The U.S. Board of Geographic Names has chosen to name an island off the western edge of the Antarctic peninsula after a husband-and-wife team of University of Alabama at Birmingham scientists who spent 30 years working in the cold waters off the continent.
The board chose to name Amsler Island after marine biologists Chuck and Maggie Amsler. James McClintock, also a UAB marine biologist, had nominated the Amslers after being honored in 1998 with the naming of a point for him along the Antarctic coast.
"I nominated them because they are unique, being a couple who has devoted so much of their time and energy and lifetimes to working in the field of Antarctic marine biology," McClintock said.
Maggie Amsler told The Birmingham News in a story Wednesday that she's "dumbfounded" the island was named for them.
"That's very humbling," she said.
Chuck Amsler said they'd been working long enough that he knew something would eventually be named for them.
"I expected it to be a rock outcropping somewhere out in the middle of a place I would never go," he said.
But both Amslers have been to that uninhabited island that, until recently, no one knew was an island.
Amsler Island, a triangular plot of land about 1.3 miles long and just over a half mile at its widest point, was once thought to be part of a larger island called Anvers Island.
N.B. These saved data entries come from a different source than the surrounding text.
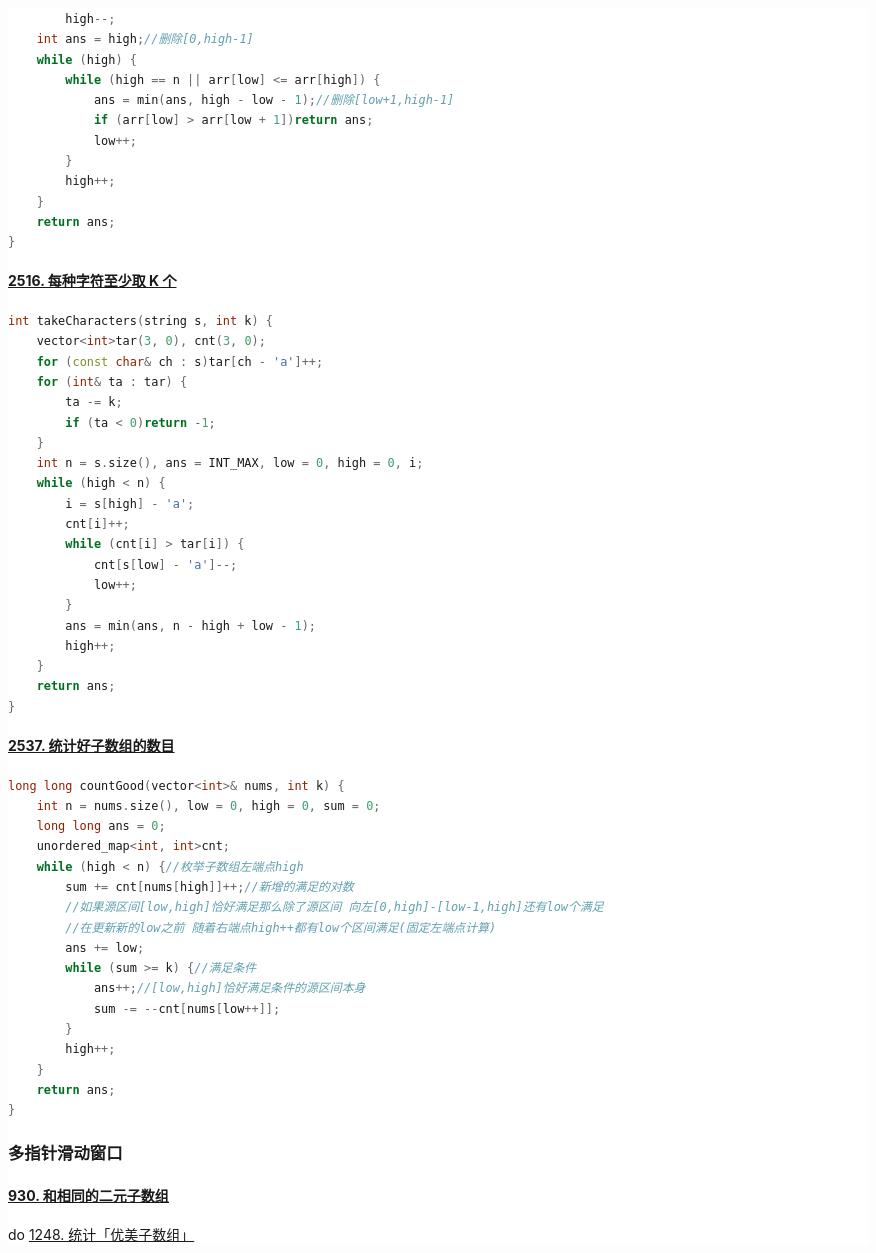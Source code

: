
 ```c++
		high--;
	int ans = high;//删除[0,high-1]
	while (high) {
		while (high == n || arr[low] <= arr[high]) {
			ans = min(ans, high - low - 1);//删除[low+1,high-1]
			if (arr[low] > arr[low + 1])return ans;
			low++;
		}
		high++;
	}
	return ans;
}
```
#### [2516. 每种字符至少取 K 个](https://leetcode.cn/problems/take-k-of-each-character-from-left-and-right/)
```c++
int takeCharacters(string s, int k) {
	vector<int>tar(3, 0), cnt(3, 0);
	for (const char& ch : s)tar[ch - 'a']++;
	for (int& ta : tar) {
		ta -= k;
		if (ta < 0)return -1;
	}
	int n = s.size(), ans = INT_MAX, low = 0, high = 0, i;
	while (high < n) {
		i = s[high] - 'a';
		cnt[i]++;
		while (cnt[i] > tar[i]) {
			cnt[s[low] - 'a']--;
			low++;
		}
		ans = min(ans, n - high + low - 1);
		high++;
	}
	return ans;
}
```
#### [2537. 统计好子数组的数目](https://leetcode.cn/problems/count-the-number-of-good-subarrays/)
```c++
long long countGood(vector<int>& nums, int k) {
	int n = nums.size(), low = 0, high = 0, sum = 0;
	long long ans = 0;
	unordered_map<int, int>cnt;
	while (high < n) {//枚举子数组左端点high
		sum += cnt[nums[high]]++;//新增的满足的对数
		//如果源区间[low,high]恰好满足那么除了源区间 向左[0,high]-[low-1,high]还有low个满足
		//在更新新的low之前 随着右端点high++都有low个区间满足(固定左端点计算)
		ans += low;
		while (sum >= k) {//满足条件
			ans++;//[low,high]恰好满足条件的源区间本身
			sum -= --cnt[nums[low++]];
		}
		high++;
	}
	return ans;
}
```
### 多指针滑动窗口
#### [930. 和相同的二元子数组](https://leetcode.cn/problems/binary-subarrays-with-sum/)
do [1248. 统计「优美子数组」](https://leetcode.cn/problems/count-number-of-nice-subarrays/)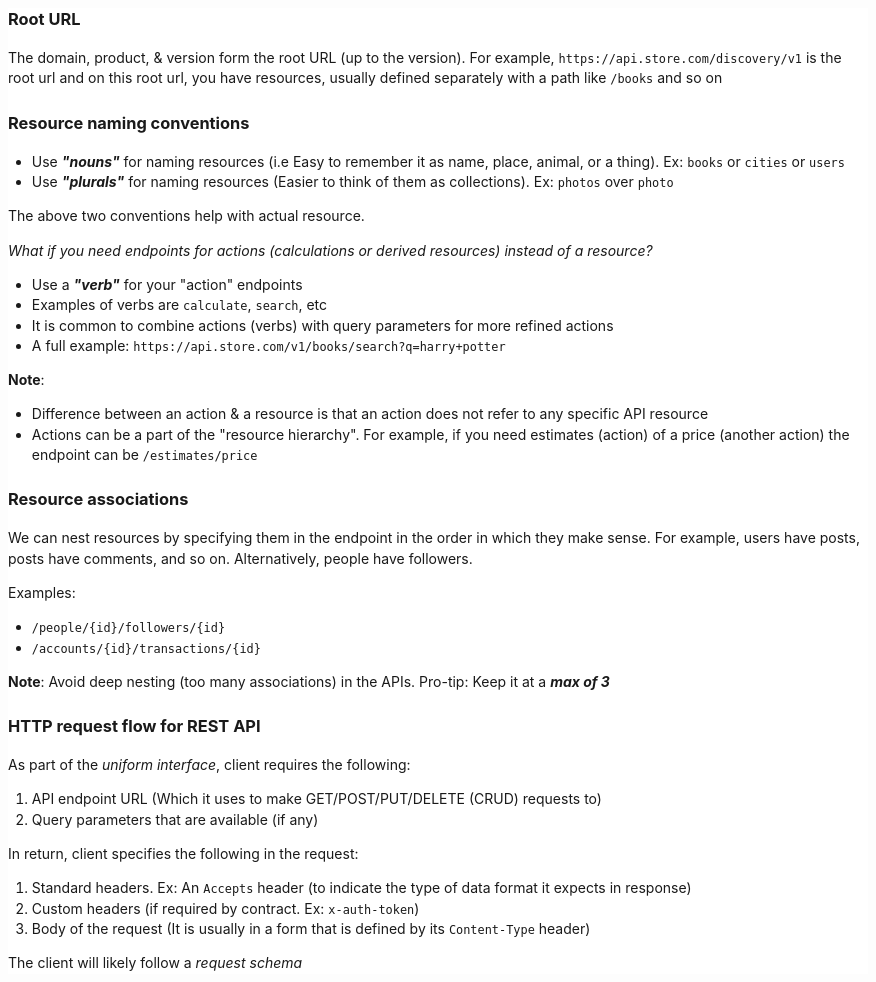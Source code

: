 ###  Root URL

The domain, product, & version form the root URL (up to the version). For example, `https://api.store.com/discovery/v1` is the root url and on this root url, you have resources, usually defined separately with a path like `/books` and so on

### Resource naming conventions

- Use ***"nouns"*** for naming resources (i.e Easy to remember it as name, place, animal, or a thing). Ex: `books` or `cities` or `users`
- Use ***"plurals"*** for naming resources (Easier to think of them as collections). Ex: `photos` over `photo`

The above two conventions help with actual resource. 

*What if you need endpoints for actions (calculations or derived resources) instead of a resource?* 

- Use a ***"verb"*** for your "action" endpoints
- Examples of verbs are `calculate`, `search`, etc
- It is common to combine actions (verbs) with query parameters for more refined actions
- A full example: `https://api.store.com/v1/books/search?q=harry+potter`

**Note**: 

- Difference between an action & a resource is that an action does not refer to any specific API resource 
- Actions can be a part of the "resource hierarchy". For example, if you need estimates (action) of a price (another action) the endpoint can be `/estimates/price`

### Resource associations

We can nest resources by specifying them in the endpoint in the order in which they make sense. For example, users have posts, posts have comments, and so on. Alternatively, people have followers.

Examples: 
- `/people/{id}/followers/{id}`
- `/accounts/{id}/transactions/{id}`

**Note**: Avoid deep nesting (too many associations) in the APIs. Pro-tip: Keep it at a ***max of 3***

### HTTP request flow for REST API 

As part of the *uniform interface*, client requires the following:

1. API endpoint URL (Which it uses to make GET/POST/PUT/DELETE (CRUD) requests to)
2. Query parameters that are available (if any)

In return, client specifies the following in the request:

1. Standard headers. Ex: An `Accepts` header (to indicate the type of data format it expects in response)
2. Custom headers (if required by contract. Ex: `x-auth-token`)
3. Body of the request (It is usually in a form that is defined by its `Content-Type` header)

The client will likely follow a *request schema*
A glacier that covered the gap between the two had begun receding noticeably by the early 1990s. The fast-receding glacier exposed about a 1,000-foot-wide channel between the larger and smaller islands in 2004.
Chuck Amsler said the rate at which the glacier is receding is consistent with change due to global warming.
The Amslers will return to Antarctica in February for another four-month expedition.